Ein Ehepaar im Reisefieber
Seit nunmehr drei Jahren genießt Günther Schmidt das Rentendasein und verbringt seinen Lebensabend mit seiner Ehefrau Rosa. Wie bei vielen älteren Menschen plagen sie kleinere Zipperlein, und ihre Gedanken kreisen um mögliche Grippeinfektionen oder beginnende Arthrose. Nachdem ihre Freunde sogar bis ins südamerikanische Patagonien gereist sind, wollen auch sie sich endlich einmal etwas gönnen.

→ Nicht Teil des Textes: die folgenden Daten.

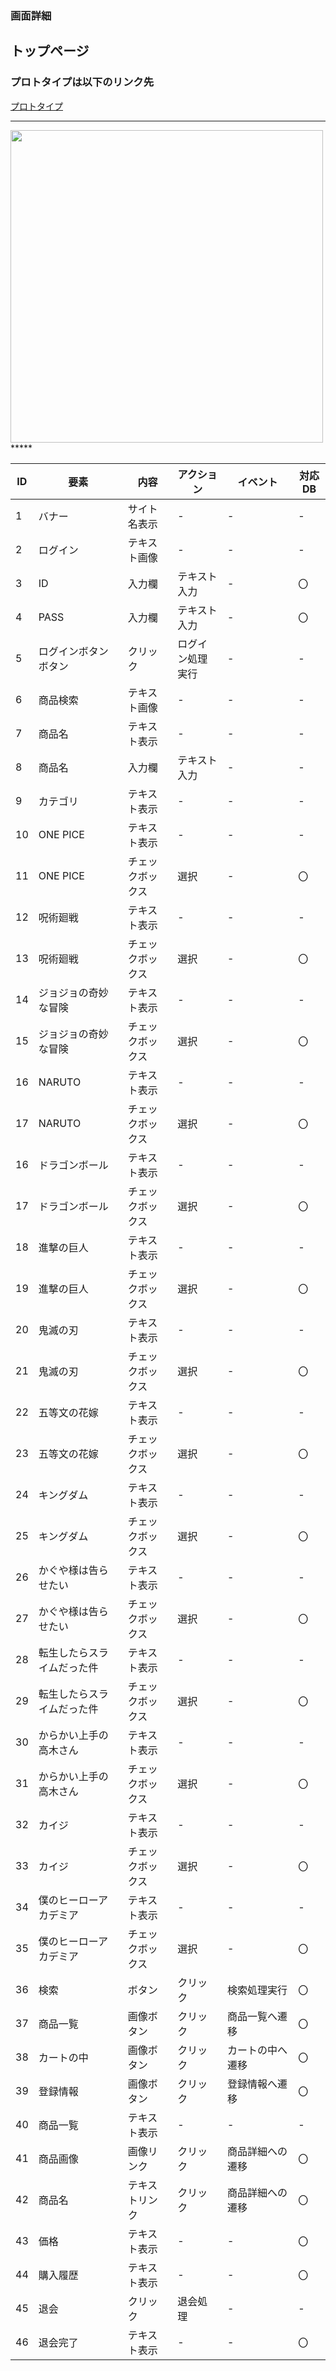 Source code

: ### 画面詳細
## トップページ
### プロトタイプは以下のリンク先
[プロトタイプ](https://www.figma.com/file/1qrEKi7iktAY3U27hFIezf/Untitled?node-id=0%3A1)
*****
<img src="../img/toppage.png" width="500">
*****



| ID | 要素 | 内容 | アクション | イベント | 対応DB |
|----|------|------|-----------|----------|--------|
|1 |バナー|サイト名表示|- |- |- |
|2 |ログイン|テキスト画像|- |- |- |
|3 |ID|入力欄|テキスト入力 |- |〇 |
|4 |PASS|入力欄|テキスト入力|- |〇 |
|5 |ログインボタンボタン|クリック|ログイン処理実行|- |- |
|6 |商品検索|テキスト画像|- |- |- |
|7 |商品名|テキスト表示|- |- |- |
|8 |商品名|入力欄|テキスト入力|- |- |
|9 |カテゴリ|テキスト表示|- |- |- |
|10 |ONE PICE|テキスト表示|- |- |- |
|11 |ONE PICE|チェックボックス|選択|- |〇 |
|12 |呪術廻戦|テキスト表示|- |-　　　　|- |
|13 |呪術廻戦|チェックボックス|選択|- |〇 |
|14 |ジョジョの奇妙な冒険|テキスト表示|- |- |- |
|15 |ジョジョの奇妙な冒険|チェックボックス|選択|- 　|〇 |
|16 |NARUTO|テキスト表示|- |- 　 |- |
|17 |NARUTO|チェックボックス|選択|- 　 |〇 |
|16 |ドラゴンボール|テキスト表示|- |- 　|- |
|17 |ドラゴンボール|チェックボックス|選択|- 　|〇 |
|18 |進撃の巨人|テキスト表示|- |-　　　　|- |
|19 |進撃の巨人|チェックボックス|選択|- 　 |〇 |
|20 |鬼滅の刃|テキスト表示|- |- 　　 |- |
|21 |鬼滅の刃|チェックボックス|選択|- 　　|〇 |
|22 |五等文の花嫁|テキスト表示|- |- |- |
|23 |五等文の花嫁|チェックボックス|選択|- |〇 |
|24 |キングダム|テキスト表示|- |- |- |
|25 |キングダム|チェックボックス|選択|- |〇 |
|26 |かぐや様は告らせたい|テキスト表示|- |- |- |
|27 |かぐや様は告らせたい|チェックボックス|選択|- |〇 |
|28 |転生したらスライムだった件|テキスト表示|- |- |- |
|29 |転生したらスライムだった件|チェックボックス|選択|- |〇 |
|30 |からかい上手の高木さん|テキスト表示|- |- |- |
|31 |からかい上手の高木さん|チェックボックス|選択|- |〇 |
|32 |カイジ|テキスト表示|- 　 |- 　　 |- |
|33 |カイジ|チェックボックス|選択|- |〇 |
|34 |僕のヒーローアカデミア|テキスト表示|- |- |- |
|35 |僕のヒーローアカデミア|チェックボックス|選択|- |〇 |
|36 |検索 |ボタン|クリック |検索処理実行|〇 |
|37 |商品一覧|画像ボタン|クリック|商品一覧へ遷移|〇|
|38 |カートの中|画像ボタン|クリック|カートの中へ遷移|〇|
|39 |登録情報|画像ボタン|クリック|登録情報へ遷移|〇|
|40 |商品一覧|テキスト表示|- |- |- |
|41 |商品画像|画像リンク|クリック|商品詳細への遷移|〇|
|42 |商品名|テキストリンク|クリック|商品詳細への遷移|〇|
|43 |価格|テキスト表示|- |- |〇 |
|44 |購入履歴|テキスト表示|- |- |〇 |
|45 |退会 |クリック|退会処理 |- |- |
|46 |退会完了|テキスト表示|- |- |〇 |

Allerdings stellen sie fest, dass ihre Vorstellungen von Urlaub weit auseinandergehen: Während Günther einen Campingurlaub favorisiert, möchte sich Rosa lieber auf einer Kreuzfahrt verwöhnen lassen. Tochter Julia hat die rettende Idee für das Dilemma und schlägt einen Wettstreit vor. Jeder darf einen Urlaub nach seinen Wünschen planen – am Ende soll der Spaßfaktor entscheiden.
Camping mit Hindernissen
Bereits bei den Planungen des Campingurlaubs stellt Günther fest, dass alles gar nicht so einfach ist. Er hat weder Ahnung, wie das mit dem Gas funktioniert, noch weiß er, wie man eine Campingtoilette benutzt. Zum Glück kann er sich von erfahrenen Campern beraten lassen.
Endlich naht der große Tag, der jedoch für Rosa eine erste Ernüchterung bereithält: Statt der versprochenen Hängeschränke findet sie im Wohnmobil nur „Mini-Kästchen“ vor. Auf dem Campingplatz am Gardasee erwarten sie weitere unangenehme Überraschungen, und selbst der Ausflug nach Verona gestaltet sich schwieriger als gedacht.
Kreuzfahrt mit Kultur und Klischees
Nach ihrer Rückkehr plant Rosa ihren Traumurlaub und präsentiert Günther ihren Teil des Wettbewerbs: eine Kreuzfahrt zu den norwegischen Fjorden, bei der als Highlight ein bekannter Künstler an Bord auftreten wird.
Das geheime Reisetagebuch von Rosa Schmidt Mein Mann, der Rentner, auf Tour statt Kur* stammt von der Journalistin Anne Hansen und ist bereits der zweite Band ihrer Rentner-Tagebücher. Rosa beschreibt darin klischeehaft die wenig appetitliche Benutzung der Gemeinschaftstoiletten und Duschen auf dem Campingplatz. Sie schildert Ereignisse auf der Kreuzfahrt und gibt dem Leser – den sie mit dem unpersönlichen „SIE“ anspricht – gelegentliche Tipps für den Fall, dass auch er einmal eine Kreuzfahrt unternehmen möchte.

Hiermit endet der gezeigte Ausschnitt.